Vaatler, vaatler, vaatler…

Avrupa Konseyi Parlamenterler Meclisi tarafından “Yılın Müzesi ödülü”ne layık görülen Baksı Müzesiyle gündeme gelmiş, uzun müddet gündemde kalmıştı Bayburt.

Sonrasında Başbakanlık Basın Yayın Enformasyon Genel Müdürlüğü tarafından düzenlenen 29. Yerel Medya Yarışması’nda en iyi yerel haber sitesi dalında 3.lük ödülü alan Bayburt Postası'yla ulusal basında hatırlanmıştı yine. Taraftar gruplarının başarılı kareografi çalışmaları derken, ligde başarısız yoluna devam eden Bayburtspor Türkiye Kupasında Fenerbahçe’yle aynı gruba düşerek hatırlatmıştı Bayburt’u.

17 Aralık’ta Fenerbahçe’ye ev sahipliği yapacak olan memleketim buna hazır mı? Şehir merkezinde bırakın araçları insanların yürümesi bile zor durumda. Alt yapı ve şehir olarak hazır değil maalesef ki. Ahali umutsuzca “belki yetişir” diyor. Belki de…

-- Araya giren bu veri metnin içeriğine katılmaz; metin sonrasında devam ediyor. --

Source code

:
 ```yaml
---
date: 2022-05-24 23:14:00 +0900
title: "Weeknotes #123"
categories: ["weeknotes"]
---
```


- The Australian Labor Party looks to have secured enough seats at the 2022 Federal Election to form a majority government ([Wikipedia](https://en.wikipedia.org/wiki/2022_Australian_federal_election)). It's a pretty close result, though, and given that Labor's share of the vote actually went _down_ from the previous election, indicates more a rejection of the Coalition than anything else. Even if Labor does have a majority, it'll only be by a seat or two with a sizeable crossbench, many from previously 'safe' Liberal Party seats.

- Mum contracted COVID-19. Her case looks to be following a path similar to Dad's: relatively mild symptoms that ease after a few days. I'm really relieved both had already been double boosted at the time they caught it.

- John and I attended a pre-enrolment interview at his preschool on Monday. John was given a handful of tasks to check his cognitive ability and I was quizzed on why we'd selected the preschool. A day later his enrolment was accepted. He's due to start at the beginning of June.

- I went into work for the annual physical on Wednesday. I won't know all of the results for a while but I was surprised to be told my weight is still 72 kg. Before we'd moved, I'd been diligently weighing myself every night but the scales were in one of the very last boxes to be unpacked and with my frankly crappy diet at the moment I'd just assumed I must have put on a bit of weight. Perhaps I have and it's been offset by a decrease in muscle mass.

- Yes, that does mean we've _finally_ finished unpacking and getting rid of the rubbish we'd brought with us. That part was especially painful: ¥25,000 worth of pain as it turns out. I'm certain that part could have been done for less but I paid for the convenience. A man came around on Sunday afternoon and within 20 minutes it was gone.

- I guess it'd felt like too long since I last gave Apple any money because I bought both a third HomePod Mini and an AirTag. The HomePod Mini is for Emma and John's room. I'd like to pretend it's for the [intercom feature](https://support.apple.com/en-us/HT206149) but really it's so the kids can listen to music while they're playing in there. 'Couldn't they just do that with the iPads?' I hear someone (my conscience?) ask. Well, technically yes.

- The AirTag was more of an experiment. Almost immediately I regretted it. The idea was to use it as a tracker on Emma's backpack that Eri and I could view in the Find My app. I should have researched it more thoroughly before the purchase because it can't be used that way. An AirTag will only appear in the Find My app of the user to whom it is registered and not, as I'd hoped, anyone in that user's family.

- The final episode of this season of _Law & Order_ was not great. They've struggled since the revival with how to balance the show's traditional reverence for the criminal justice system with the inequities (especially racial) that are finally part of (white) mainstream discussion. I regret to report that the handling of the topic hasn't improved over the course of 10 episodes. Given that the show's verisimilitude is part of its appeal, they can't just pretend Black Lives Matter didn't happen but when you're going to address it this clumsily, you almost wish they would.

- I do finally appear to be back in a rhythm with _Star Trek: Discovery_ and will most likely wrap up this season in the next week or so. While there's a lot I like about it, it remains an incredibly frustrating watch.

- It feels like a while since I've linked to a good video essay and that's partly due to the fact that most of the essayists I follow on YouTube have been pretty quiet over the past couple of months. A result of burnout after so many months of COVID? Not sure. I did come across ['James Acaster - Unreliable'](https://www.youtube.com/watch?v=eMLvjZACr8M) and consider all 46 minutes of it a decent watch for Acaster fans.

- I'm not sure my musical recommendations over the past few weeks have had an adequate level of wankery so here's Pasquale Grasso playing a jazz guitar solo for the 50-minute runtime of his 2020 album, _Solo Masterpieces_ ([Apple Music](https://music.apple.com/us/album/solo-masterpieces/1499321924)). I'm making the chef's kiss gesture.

Fenerbahçe’nin Bayburt’a gelecek olması demek 75 milyonun Bayburt’u tanıması demek. Şimdi tüm Bayburtlular olarak birlik zamanı, siyasi ihtiraslardan sıyrılarak, sporu siyasete alet etmeyerek!

Cumhuriyetimizin sembolü olan saat kulesi dökülen taşlarıyla hazır, şehir kırık dökük kazınmış yollarıyla, ahaliyse umut biriken gözleriyle…

Şehir halkı olarak sonuç ne olursa olsun Fenerbahçe’ye sahip çıkmak, Bayburtluya yakışır şekilde karşılamak ve ağırlamaktır bizlere yakışan.

“Reklamın iyisi kötüsü olmaz” derler. Bundan büyükte reklam olmaz derim!